Smarter Planning in Logistics: Intelligent Budget Planning Through Ai-Powered Predictive Models

Better Forecasts for Operational Decisions: Artificial Intelligence and Time Series Models for Budget Planning

In the logistics sector, data-driven forecasts are used for annual budget planning to allocate budgets across numerous cost centers. Companies often rely on conventional forecasting tools for this purpose. Within a project with an internationally operating logistics company, we further developed this established process using a data-driven approach. The core idea is the application of advanced time series methods and AI-based machine learning models, enabling more informed operational and strategic decision-making.

Objective: Improved Forecasting for Operational and Strategic Decision-Making

The project focuses on the question of what potential modern time series methods and AI-based machine learning models offer compared to existing forecasting tools. This makes it transparent where current forecasts already perform well and where the greatest opportunities for improvement lie. The implemented models are systematically compared with the company’s existing forecasts.

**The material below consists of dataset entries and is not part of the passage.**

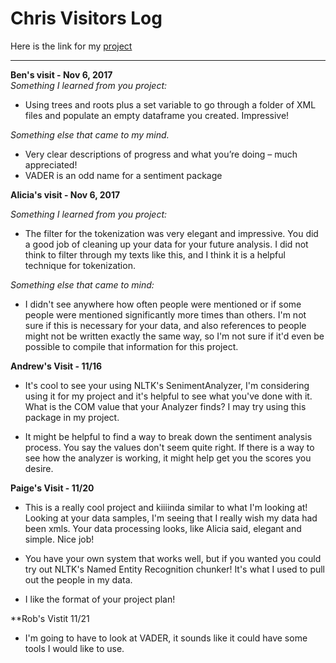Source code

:  # Chris Visitors Log
Here is the link for my [project](https://github.com/Data-Science-for-Linguists/lagunilla_ling1340_project)

---

**Ben's visit - Nov 6, 2017**  
*Something I learned from you project:*  
-	Using trees and roots plus a set variable to go through a folder of XML files and populate an empty dataframe you created. Impressive!  

*Something else that came to my mind.*  
-	Very clear descriptions of progress and what you’re doing – much appreciated!  
-	VADER is an odd name for a sentiment package  

**Alicia's visit - Nov 6, 2017**

*Something I learned from you project:*  
- The filter for the tokenization was very elegant and impressive. You did a good job of
cleaning up your data for your future analysis. I did not think to filter through my texts
like this, and I think it is a helpful technique for tokenization.

*Something else that came to mind:*  

- I didn't see anywhere how often people were mentioned or if some people were mentioned significantly more times than others.
I'm not sure if this is necessary for your data, and also references to people might not be written exactly the same way, so I'm not sure
if it'd even be possible to compile that information for this project.

**Andrew's Visit - 11/16**
- It's cool to see your using NLTK's SenimentAnalyzer, I'm considering using it for my project and it's helpful to see what you've done with it. What is the COM value that your Analyzer finds? I may try using this package in my project.

- It might be helpful to find a way to break down the sentiment analysis process. You say the values don't seem quite right. If there is a way to see how the analyzer is working, it might help get you the scores you desire.

**Paige's Visit - 11/20**
- This is a really cool project and kiiiinda similar to what I'm looking at! Looking at your data samples, I'm seeing that I really wish my data had been xmls. Your data processing looks, like Alicia said, elegant and simple. Nice job!

- You have your own system that works well, but if you wanted you could try out NLTK's Named Entity Recognition chunker! It's what I used to pull out the people in my data.
- I like the format of your project plan!

**Rob's Vistit 11/21
- I'm going to have to look at VADER, it sounds like it could have some tools I would like to use.


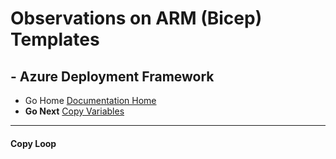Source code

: #  Observations on ARM (Bicep) Templates

## - Azure Deployment Framework 
- Go Home [Documentation Home](./index.md)
- **Go Next** [Copy Variables](./Copy_Variables.md)

* * *

####  Copy Loop

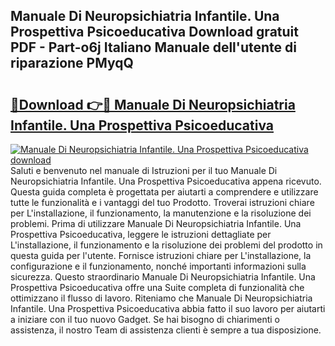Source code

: ## Manuale Di Neuropsichiatria Infantile. Una Prospettiva Psicoeducativa Download gratuit PDF - Part-o6j Italiano Manuale dell'utente di riparazione PMyqQ

# <h2><a href="http://dfejrb.blite.top/?on=Manuale+Di+Neuropsichiatria+Infantile.+Una+Prospettiva+Psicoeducativa">🔗Download 👉🔴 Manuale Di Neuropsichiatria Infantile. Una Prospettiva Psicoeducativa</a></h2>

[![Manuale Di Neuropsichiatria Infantile. Una Prospettiva Psicoeducativa download](https://i.imgur.com/lujVjoI.png)](http://dfejrb.blite.top/?on=Manuale+Di+Neuropsichiatria+Infantile.+Una+Prospettiva+Psicoeducativa)
Saluti e benvenuto nel manuale di Istruzioni per il tuo Manuale Di Neuropsichiatria Infantile. Una Prospettiva Psicoeducativa appena ricevuto. Questa guida completa è progettata per aiutarti a comprendere e utilizzare tutte le funzionalità e i vantaggi del tuo Prodotto. Troverai istruzioni chiare per L'installazione, il funzionamento, la manutenzione e la risoluzione dei problemi. Prima di utilizzare Manuale Di Neuropsichiatria Infantile. Una Prospettiva Psicoeducativa, leggere le istruzioni dettagliate per L'installazione, il funzionamento e la risoluzione dei problemi del prodotto in questa guida per l'utente. Fornisce istruzioni chiare per L'installazione, la configurazione e il funzionamento, nonché importanti informazioni sulla sicurezza. Questo straordinario Manuale Di Neuropsichiatria Infantile. Una Prospettiva Psicoeducativa offre una Suite completa di funzionalità che ottimizzano il flusso di lavoro. Riteniamo che Manuale Di Neuropsichiatria Infantile. Una Prospettiva Psicoeducativa abbia fatto il suo lavoro per aiutarti a iniziare con il tuo nuovo Gadget. Se hai bisogno di chiarimenti o assistenza, il nostro Team di assistenza clienti è sempre a tua disposizione.
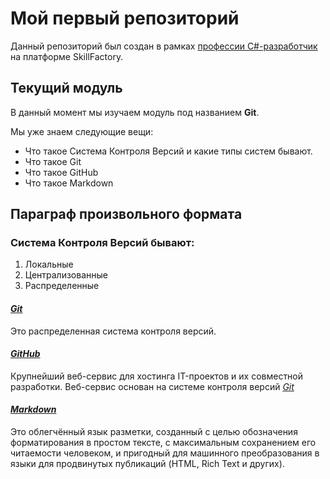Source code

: # Мой первый репозиторий

Данный репозиторий был создан в рамках [профессии C#-разработчик](https://skillfactory.ru/csharp) на платформе SkillFactory.

## Текущий модуль
В данный момент мы изучаем модуль под названием **Git**.

Мы уже знаем следующие вещи:
* Что такое Система Контроля Версий и какие типы систем бывают.
* Что такое Git
* Что такое GitHub
* Что такое Markdown

## Параграф произвольного формата

### Система Контроля Версий бывают:
1. Локальные
2. Централизованные
3. Распределенные

#### *[Git](https://ru.wikipedia.org/wiki/Git)* 
Это распределенная система контроля версий.

#### *[GitHub](https://ru.wikipedia.org/wiki/GitHub)* 
Крупнейший веб-сервис для хостинга IT-проектов и их совместной разработки. Веб-сервис основан на системе контроля версий *[Git](https://ru.wikipedia.org/wiki/Git)*

#### ***[Markdown](https://ru.wikipedia.org/wiki/Markdown)*** 
Это облегчённый язык разметки, созданный с целью обозначения форматирования в простом тексте, с максимальным сохранением его читаемости человеком, и пригодный для машинного преобразования в языки для продвинутых публикаций (HTML, Rich Text и других). 
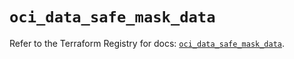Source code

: # `oci_data_safe_mask_data`

Refer to the Terraform Registry for docs: [`oci_data_safe_mask_data`](https://registry.terraform.io/providers/oracle/oci/7.19.0/docs/resources/data_safe_mask_data).

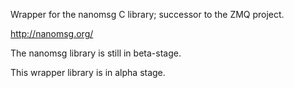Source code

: Wrapper for the nanomsg C library; successor to the ZMQ project.

http://nanomsg.org/

The nanomsg library is still in beta-stage.

This wrapper library is in alpha stage.
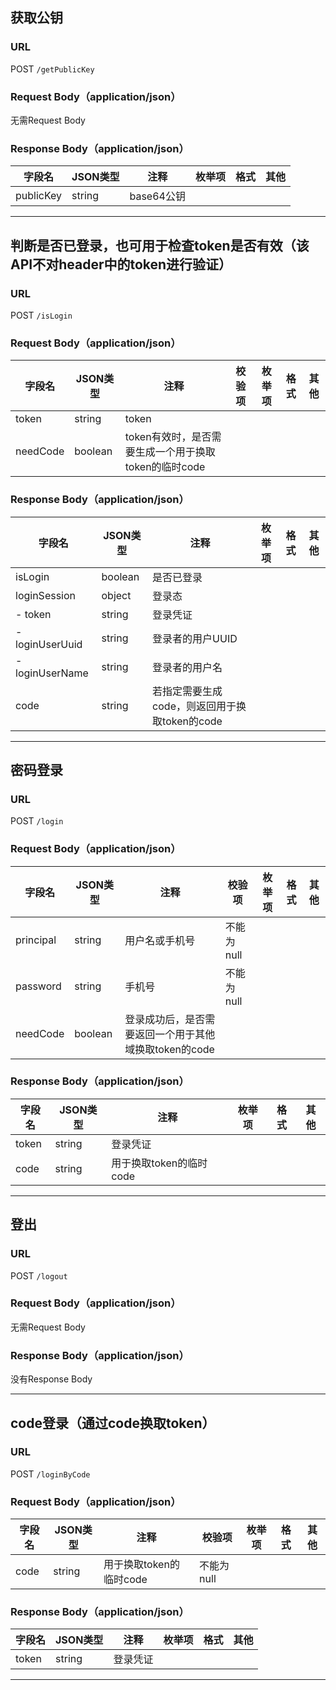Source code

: ## 获取公钥
### URL
POST `/getPublicKey`
### Request Body（application/json）
无需Request Body
### Response Body（application/json）
| 字段名 | JSON类型 | 注释 | 枚举项 | 格式 | 其他 |
| --- | --- | --- | --- | --- | --- |
|publicKey|string|base64公钥||||

---
## 判断是否已登录，也可用于检查token是否有效（该API不对header中的token进行验证）
### URL
POST `/isLogin`
### Request Body（application/json）
| 字段名 | JSON类型 | 注释 | 校验项 | 枚举项 | 格式 | 其他 |
| --- | --- | --- | --- | --- | --- | --- |
|token|string|token|||||
|needCode|boolean|token有效时，是否需要生成一个用于换取token的临时code|||||
### Response Body（application/json）
| 字段名 | JSON类型 | 注释 | 枚举项 | 格式 | 其他 |
| --- | --- | --- | --- | --- | --- |
|isLogin|boolean|是否已登录||||
|loginSession|object|登录态||||
|- token|string|登录凭证||||
|- loginUserUuid|string|登录者的用户UUID||||
|- loginUserName|string|登录者的用户名||||
|code|string|若指定需要生成code，则返回用于换取token的code||||

---
## 密码登录
### URL
POST `/login`
### Request Body（application/json）
| 字段名 | JSON类型 | 注释 | 校验项 | 枚举项 | 格式 | 其他 |
| --- | --- | --- | --- | --- | --- | --- |
|principal|string|用户名或手机号|不能为null||||
|password|string|手机号|不能为null||||
|needCode|boolean|登录成功后，是否需要返回一个用于其他域换取token的code|||||
### Response Body（application/json）
| 字段名 | JSON类型 | 注释 | 枚举项 | 格式 | 其他 |
| --- | --- | --- | --- | --- | --- |
|token|string|登录凭证||||
|code|string|用于换取token的临时code||||

---
## 登出
### URL
POST `/logout`
### Request Body（application/json）
无需Request Body
### Response Body（application/json）
没有Response Body

---
## code登录（通过code换取token）
### URL
POST `/loginByCode`
### Request Body（application/json）
| 字段名 | JSON类型 | 注释 | 校验项 | 枚举项 | 格式 | 其他 |
| --- | --- | --- | --- | --- | --- | --- |
|code|string|用于换取token的临时code|不能为null||||
### Response Body（application/json）
| 字段名 | JSON类型 | 注释 | 枚举项 | 格式 | 其他 |
| --- | --- | --- | --- | --- | --- |
|token|string|登录凭证||||

---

To ensure rapid transfer into practice, a Proof-of-Concept (PoC) application was developed, representing an initial prototype to test the approach under real-world conditions. It provides controllers with easy access to the new forecasts based on existing databases. The application is modular in design, allowing additional cost centers or locations within the corporate network to be independently integrated and analyzed.

Diverse Applications Beyond the Project

The developed concept for combined time series and machine learning-based forecasting is not limited to budget planning in the logistics sector. It is applicable in several areas, including:

  • Sales and Revenue Planning – more accurate forecasts of sales and revenue at customer, product, or regional level
  • Capacity and Resource Planning – more reliable utilization forecasts for sites, vehicles, or personnel
  • Cost and Production Planning – improved predictions of production volumes, cost structures, or material requirements

The combination of data-driven analytics, advanced forecasting methods, and a practical proof-of-concept application creates a powerful tool for companies. It enhances planning reliability and supports well-informed decision-making.